202 Views Asked by At

Does TFF have any way to save and load optimizer state similar to model weights. For model weights there are ModelWeights.assign_weights_to() and tff.learning.state_with_new_model_weights() functions, Is there a way to save and load optimizer state especially when using server side optimizer other than SGD.

I could not find anything to save and load state of optimizer.

2

There are 2 best solutions below

0
On BEST ANSWER

This should be achievable with TFF's tff.simulation.FileCheckpointManager. In particular, the usage in Google Research's federated repo was originally written to support restarting from checkpoints when using learning rate scheduling and adaptive optimization on the server , an application for which correctly restoring the optimizer state is crucial.

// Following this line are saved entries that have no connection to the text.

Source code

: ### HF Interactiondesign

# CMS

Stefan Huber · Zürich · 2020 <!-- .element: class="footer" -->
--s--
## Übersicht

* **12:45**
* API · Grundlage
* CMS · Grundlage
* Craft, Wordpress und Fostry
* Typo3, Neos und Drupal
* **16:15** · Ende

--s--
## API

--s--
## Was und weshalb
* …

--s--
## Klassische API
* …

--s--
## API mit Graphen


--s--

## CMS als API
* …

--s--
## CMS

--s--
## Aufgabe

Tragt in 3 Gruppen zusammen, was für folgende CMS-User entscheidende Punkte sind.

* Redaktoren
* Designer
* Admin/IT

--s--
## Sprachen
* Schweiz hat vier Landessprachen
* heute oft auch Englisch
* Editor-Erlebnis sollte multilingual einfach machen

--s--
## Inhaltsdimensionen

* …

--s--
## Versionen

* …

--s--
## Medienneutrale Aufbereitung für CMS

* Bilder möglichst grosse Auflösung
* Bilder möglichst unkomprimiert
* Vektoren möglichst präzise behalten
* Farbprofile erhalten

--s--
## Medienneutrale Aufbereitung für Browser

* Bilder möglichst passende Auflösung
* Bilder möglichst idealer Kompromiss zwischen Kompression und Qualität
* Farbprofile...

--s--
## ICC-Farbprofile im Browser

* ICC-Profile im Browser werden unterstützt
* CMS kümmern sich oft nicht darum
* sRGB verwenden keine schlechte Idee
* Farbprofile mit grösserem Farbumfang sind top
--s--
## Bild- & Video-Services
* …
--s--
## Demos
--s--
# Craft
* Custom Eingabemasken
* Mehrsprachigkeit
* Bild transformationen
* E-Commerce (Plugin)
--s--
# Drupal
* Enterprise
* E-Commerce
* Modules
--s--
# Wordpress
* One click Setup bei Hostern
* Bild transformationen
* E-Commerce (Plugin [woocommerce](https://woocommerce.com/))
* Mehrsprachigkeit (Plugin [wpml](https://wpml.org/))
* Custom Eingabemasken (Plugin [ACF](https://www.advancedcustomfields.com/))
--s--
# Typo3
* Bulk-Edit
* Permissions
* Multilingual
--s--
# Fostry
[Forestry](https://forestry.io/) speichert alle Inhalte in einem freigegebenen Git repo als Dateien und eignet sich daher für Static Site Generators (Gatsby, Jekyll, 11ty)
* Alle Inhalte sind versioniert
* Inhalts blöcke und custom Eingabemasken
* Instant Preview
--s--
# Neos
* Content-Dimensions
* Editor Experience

As long as your tff.templates.IterativeProcess returns the appropriate optimizer state, simply using the FileCheckpointManager out of the box should just work.

0
On

Piggybacking off of Keith's answer: The checkpoint manager is no longer available in Google's federated research repository. It has been upstreamed to TFF (see it on GitHub here).

You can access it either through the tensorflow-federated-nightly pip package, or else by cloning the repository.

The code essentially delegates to tf.saved_model.save, so you could alternatively simply use this.